There is, however, a difference between asking: ‘Why, exactly, is that important?’ and simply taking a wrecking ball to all that has gone before. Put another way, the problem is not that Donald Trump espouses ignorant and ill-thought-through opinions (the system can contain and moderate that sort of thing). It is that he often seems to value trouble for its own sake.

After less than a month in office Trump has punched rhetorical holes in Nato, declared that a critical pillar of China policy is nothing but a bargaining chip (and then seemingly reversed himself in his first phone call with Xi Jinping), given Pakistan the (probably mistaken) impression that he is tilting away from India, sent mixed signals about nuclear proliferation in Asia and about American support for the United Nations, torn up a trade deal and given a lot of people the impression that he hopes the European Union will fall apart.

All of this is a long way from asking whether long-held policies need rethinking.
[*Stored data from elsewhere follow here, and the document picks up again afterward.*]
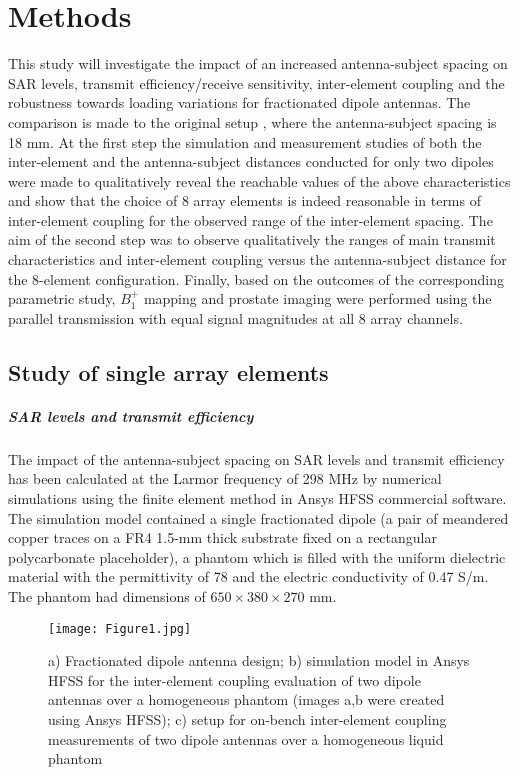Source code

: \documentclass[fleqn,10pt]{wlscirep}
\begin{document}
\section*{Methods}

This study will investigate the impact of an increased antenna-subject spacing on SAR levels, transmit efficiency/receive sensitivity, inter-element coupling and the robustness towards loading variations for fractionated dipole antennas. The comparison is made to the original setup \cite{Fractionated}, where the antenna-subject spacing is 18 mm. At the first step the simulation and measurement studies of both the inter-element and the antenna-subject distances conducted for only two dipoles were made to qualitatively reveal the reachable values of the above characteristics and show that the choice of 8 array elements is indeed reasonable in terms of inter-element coupling for the observed range of the inter-element spacing. The aim of the second step was to observe qualitatively the ranges of main transmit characteristics and inter-element coupling versus the antenna-subject distance for the 8-element configuration. Finally, based on the outcomes of the corresponding parametric study, $B_1^{+}$ mapping and prostate imaging were performed using the parallel transmission with equal signal magnitudes at all 8 array channels. 

\subsection*{Study of single array elements}

\subparagraph*{SAR levels and transmit efficiency}

The impact of the antenna-subject spacing on SAR levels and transmit efficiency has been calculated at the Larmor frequency of 298 MHz by numerical simulations using the finite element method in Ansys HFSS commercial software. The simulation model contained a single fractionated dipole (a pair of meandered copper traces on a FR4 1.5-mm thick substrate fixed on a rectangular polycarbonate placeholder), a phantom which is filled with the uniform dielectric material with the permittivity of 78 and the electric conductivity of 0.47 S/m. The phantom had dimensions of $650\times380 \times270$ mm.

\begin{figure}[t]
\center
\texttt{[image: Figure1.jpg]}
\caption{ a) Fractionated dipole antenna design; b) simulation model in Ansys HFSS for the inter-element coupling evaluation of two dipole antennas over a homogeneous phantom (images a,b were created using Ansys HFSS); c) setup for on-bench inter-element coupling measurements of two dipole antennas over a homogeneous liquid phantom}
\label{setup}
\end{figure}
\end{document}
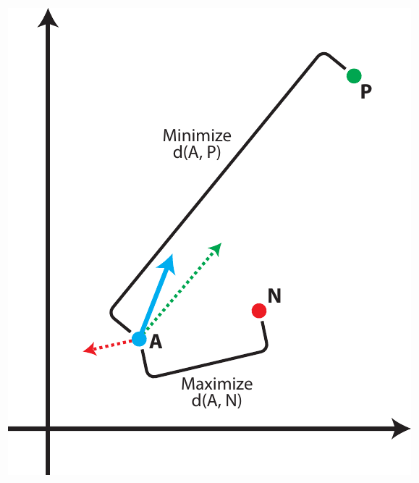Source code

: \documentclass[aspectratio=169,10pt]{beamer}
\begin{document}
\begin{frame}
\begin{columns}[T]
        \begin{column}{0.4\textwidth}
            \centering
            \includegraphics[width=0.8\textwidth]{tripletloss_viz_vertical.pdf} %
        \end{column}
    \end{columns}
\end{frame}

    
    
            
\end{document}

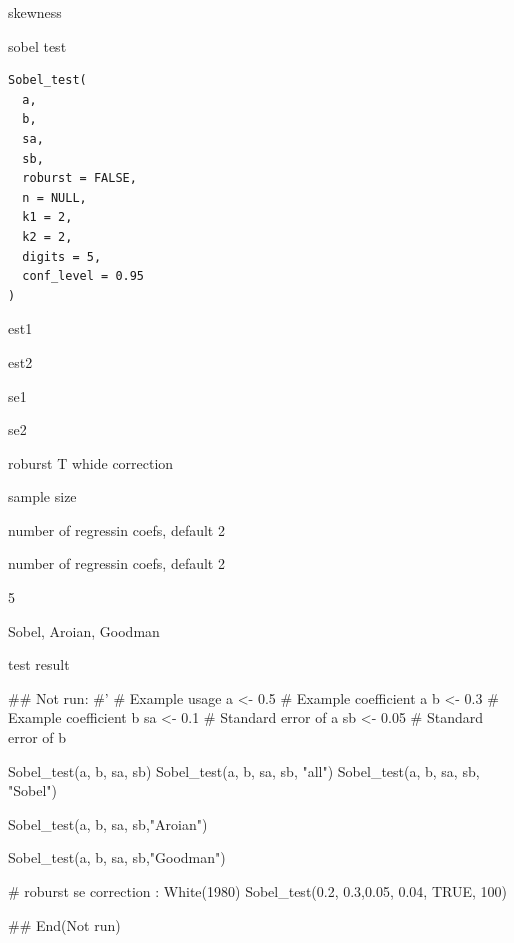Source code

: \documentclass[a4paper]{book}
\begin{document}
%
\begin{Value}
skewness
\end{Value}
%
\begin{Description}
sobel test
\end{Description}
%
\begin{Usage}
\begin{verbatim}
Sobel_test(
  a,
  b,
  sa,
  sb,
  roburst = FALSE,
  n = NULL,
  k1 = 2,
  k2 = 2,
  digits = 5,
  conf_level = 0.95
)
\end{verbatim}
\end{Usage}
%
\begin{Arguments}
\begin{ldescription}
\item[\code{a}] est1

\item[\code{b}] est2

\item[\code{sa}] se1

\item[\code{sb}] se2

\item[\code{roburst}] roburst T whide correction

\item[\code{n}] sample size

\item[\code{k1}] number of regressin coefs, default 2

\item[\code{k2}] number of regressin coefs, default 2

\item[\code{digits}] 5

\item[\code{type}] Sobel, Aroian, Goodman
\end{ldescription}
\end{Arguments}
%
\begin{Value}
test result
\end{Value}
%
\begin{Examples}
\begin{ExampleCode}

## Not run: 
#'
# Example usage
a <- 0.5  # Example coefficient a
b <- 0.3  # Example coefficient b
sa <- 0.1 # Standard error of a
sb <- 0.05 # Standard error of b

Sobel_test(a, b, sa, sb)
Sobel_test(a, b, sa, sb, "all")
Sobel_test(a, b, sa, sb, "Sobel")

Sobel_test(a, b, sa, sb,"Aroian")

Sobel_test(a, b, sa, sb,"Goodman")


# roburst se correction : White(1980)
Sobel_test(0.2, 0.3,0.05, 0.04, TRUE, 100)


## End(Not run)

\end{ExampleCode}
\end{Examples}
\end{document}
Indeed, when watching Trump and the people around him it has been hard to avoid the sense that they enjoy the alarm they are causing both at home and abroad.

Nato offers an instructive example. Trump repeatedly called it “obsolete”, but then told a succession of European leaders and the alliance’s secretary-general that he strongly supports it. He doesn’t seem to understand why anyone would have a problem with this.

There are legitimate questions to be asked about the alliance’s structure and its long-term role. America has long been annoyed that only a handful of Nato’s 28 members honour their obligation to spend 2 per cent of GDP on defence.

But it is one thing to remind people of that and another to question whether the alliance needs to exist. Asking whether Nato is doing (or planning to do) the right things is useful. Musing aloud that you might not honour treaty commitments to allies unless they have “paid their bills” is not.

The idea has settled in that Trump may see the alliance as a bargaining chip to be used in some grand negotiation with Vladimir Putin’s Russia. That might or might not be true (with Trump, one never knows) but letting it sit out there is dangerous at a moment when Moscow’s threat to western countries is greater than it has been at any time since the end of the Cold War.

Even if one accepts Trump’s description of himself as a savvy dealmaker who makes outrageous opening gambits, keeps opponents guessing and, by doing so, invariably “wins”, that is a dangerous and self-defeating strategy. From Nato to the Middle East, and from the South China Sea to North America itself the currency of diplomacy is reliability. Right now Trump is not acting like a negotiating partner in whom any ally or adversary can have confidence.

Do Trump and the people around him understand that there is a difference between disruption and breaking stuff? It has been less than a month, so, perhaps, they still deserve the benefit of the doubt. But time is running out.

Gordon Robison, a longtime Middle East journalist and US political analyst, teaches political science at the University of Vermont.